Wow, a lot of those plants look really familiar! What's really cool is that I bought the substrate I planted the stuff you gave me from James. My plants look like they were planted by a newbie but I'm just happy to have them. 

Your tank is looking great!! What is the wispy stuff that is planted right behind the driftwood on the left? It looks awesome.


----------



## rubadub (Sep 12, 2010)

its cabomba Carolinana
its growing crazy fast
if u want some clippings whenever i trim it down i can save them for u

let me know if ur interested in them


----------



## MarkSchnell (Nov 7, 2011)

Sure thing! It looks really nice. My plants are looking great. Well, except for the Vals. Everything else has perked right up. I just upgraded my lighting to T5's and will be adding a diy C02 setup in the next week.


----------



## rubadub (Sep 12, 2010)

give the Vals some time to get settled in

they didnt do to good in my tank
but then again i have a sand substrate

i have no idea tho

thats the only plant that i have ever had trouble with for some weird reason... and its an easy plant? buuuhp


----------



## df001 (Nov 13, 2007)

do you have fertilzer tabs in your substrate? vals i'm pretty sure are root feeders, so if you havnt fertilized your substrate, maybe worth a shot.


----------



## rubadub (Sep 12, 2010)

i do i used flourish tabs

still always had a problem with them melting away

no idea

they did shoot out runners
but the main plant always looked like it was dying


----------



## MarkSchnell (Nov 7, 2011)

I just bought some root tabs about an hour ago believe it or not. Will give that a try right away. I stopped into Aqua Inspirations for the first time. WOW. Yes, good name for a shop because I am inspired!


----------



## endi (Mar 30, 2008)

nice tank and nice pictures


----------



## rubadub (Sep 12, 2010)

heres some updated pics on the growth 
unfortunately i broke my diffuser :S
cigarette filter to the rescue
gotta get my ass in gear and get making a reactor
anyway on with the pics


----------



## rubadub (Sep 12, 2010)

wow i need to clean that glass lol


----------



## rubadub (Sep 12, 2010)

FINALLY able to take a pic of my livestock lol
well sort of

these guys are all camera shy


----------



## solarz (Aug 31, 2010)

Nice nice nice!
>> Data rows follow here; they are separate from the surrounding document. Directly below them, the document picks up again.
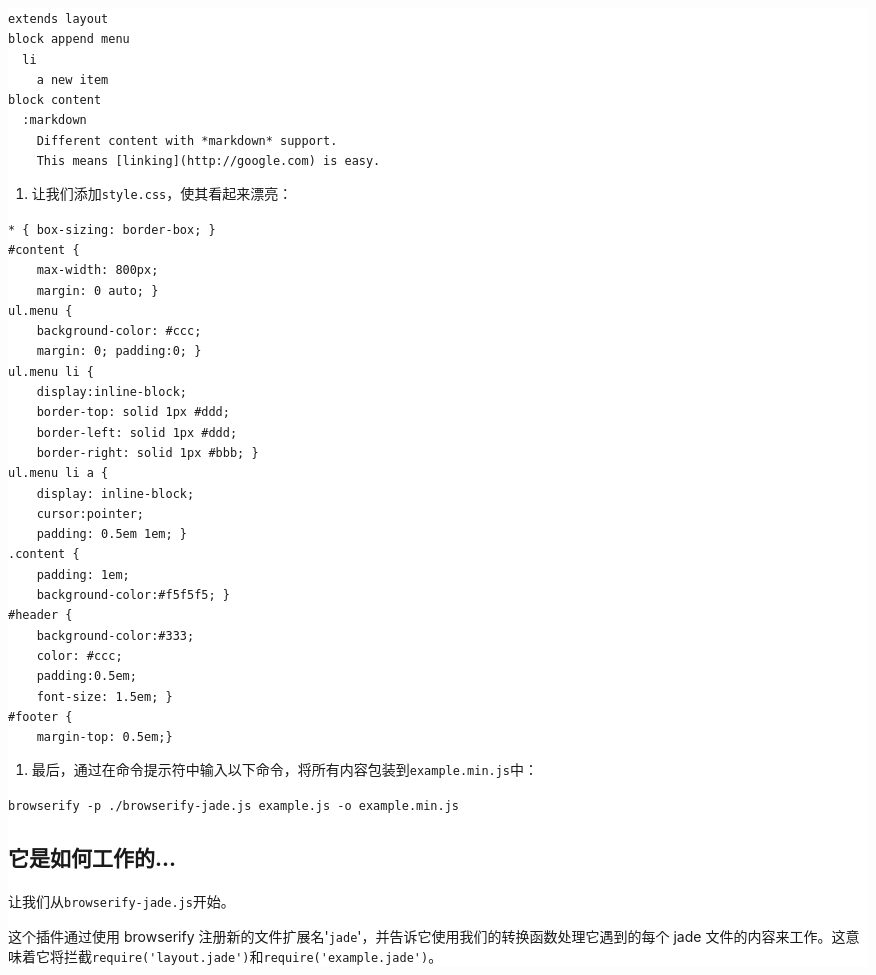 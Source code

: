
 ```html
extends layout
block append menu
  li
    a new item
block content
  :markdown
    Different content with *markdown* support.
    This means [linking](http://google.com) is easy.
```

1.  让我们添加`style.css`，使其看起来漂亮：

```html
* { box-sizing: border-box; }
#content {
    max-width: 800px;
    margin: 0 auto; }
ul.menu {
    background-color: #ccc;
    margin: 0; padding:0; }
ul.menu li {
    display:inline-block;
    border-top: solid 1px #ddd;
    border-left: solid 1px #ddd;
    border-right: solid 1px #bbb; }
ul.menu li a {
    display: inline-block;
    cursor:pointer;
    padding: 0.5em 1em; }
.content {
    padding: 1em;
    background-color:#f5f5f5; }
#header {
    background-color:#333;
    color: #ccc;
    padding:0.5em;
    font-size: 1.5em; }
#footer {
    margin-top: 0.5em;}
```

1.  最后，通过在命令提示符中输入以下命令，将所有内容包装到`example.min.js`中：

```html
browserify -p ./browserify-jade.js example.js -o example.min.js

```

## 它是如何工作的...

让我们从`browserify-jade.js`开始。

这个插件通过使用 browserify 注册新的文件扩展名'`jade`'，并告诉它使用我们的转换函数处理它遇到的每个 jade 文件的内容来工作。这意味着它将拦截`require('layout.jade')`和`require('example.jade')`。
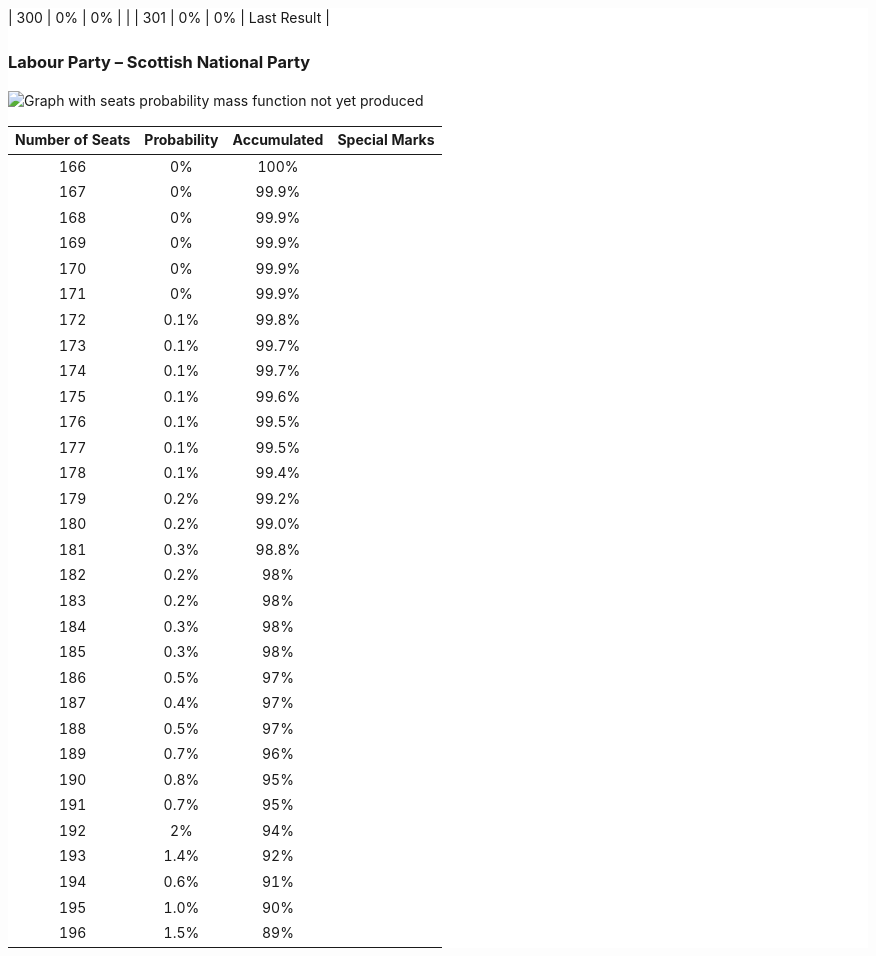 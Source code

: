 | 300 | 0% | 0% |  |
| 301 | 0% | 0% | Last Result |

### Labour Party – Scottish National Party

![Graph with seats probability mass function not yet produced](2019-11-19-IpsosMORI-coalitions-seats-pmf-lab–snp.png "Seats Probability Mass Function")

| Number of Seats | Probability | Accumulated | Special Marks |
|:---------------:|:-----------:|:-----------:|:-------------:|
| 166 | 0% | 100% |  |
| 167 | 0% | 99.9% |  |
| 168 | 0% | 99.9% |  |
| 169 | 0% | 99.9% |  |
| 170 | 0% | 99.9% |  |
| 171 | 0% | 99.9% |  |
| 172 | 0.1% | 99.8% |  |
| 173 | 0.1% | 99.7% |  |
| 174 | 0.1% | 99.7% |  |
| 175 | 0.1% | 99.6% |  |
| 176 | 0.1% | 99.5% |  |
| 177 | 0.1% | 99.5% |  |
| 178 | 0.1% | 99.4% |  |
| 179 | 0.2% | 99.2% |  |
| 180 | 0.2% | 99.0% |  |
| 181 | 0.3% | 98.8% |  |
| 182 | 0.2% | 98% |  |
| 183 | 0.2% | 98% |  |
| 184 | 0.3% | 98% |  |
| 185 | 0.3% | 98% |  |
| 186 | 0.5% | 97% |  |
| 187 | 0.4% | 97% |  |
| 188 | 0.5% | 97% |  |
| 189 | 0.7% | 96% |  |
| 190 | 0.8% | 95% |  |
| 191 | 0.7% | 95% |  |
| 192 | 2% | 94% |  |
| 193 | 1.4% | 92% |  |
| 194 | 0.6% | 91% |  |
| 195 | 1.0% | 90% |  |
| 196 | 1.5% | 89% |  |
Those are probably the happiest piranhas out of the wilds that I've seen!


----------



## rubadub (Sep 12, 2010)

thanks 
they get the VIP diet lol
Tilapia, Shrimp, Silversides & Bananas
i load the fish and shrimp up with Kent Zoe for extra nutrition so they still get their vitamins and amino acids

they love it and it doesnt break the bank
a bag of shrimp lasts me about 3 months

i defrost the whole bag cut it up into chunks throw in in some ziplock bags add the Zoe, toss it in the refridgerator over night then i flatten out the bags and refreeze them


----------



## rubadub (Sep 12, 2010)

so i havent really had anytime to trim any of my plants so here is a pic of the chaos my piranhas have to deal with LOL

i have since decided to start shutting down the tank and start prepping it for a reef tank
pretty much everything in the tank is available including filter, co2 setup etc


----------



## solarz (Aug 31, 2010)

rubadub said:


> so i havent really had anytime to trim any of my plants so here is a pic of the chaos my piranhas have to deal with LOL
> 
> i have since decided to start shutting down the tank and start prepping it for a reef tank
> pretty much everything in the tank is available including filter, co2 setup etc


Wha...? Sorry to hear that, the tank looks really nice too. However, it sounds like you've got the SW itch.


----------



## MarkSchnell (Nov 7, 2011)

rubadub said:


> i have since decided to start shutting down the tank and start prepping it for a reef tank
> pretty much everything in the tank is available including filter, co2 setup etc


What do you have with your c02 setup? I'd be interested in some of that. Also what kind of filter do you have available?


----------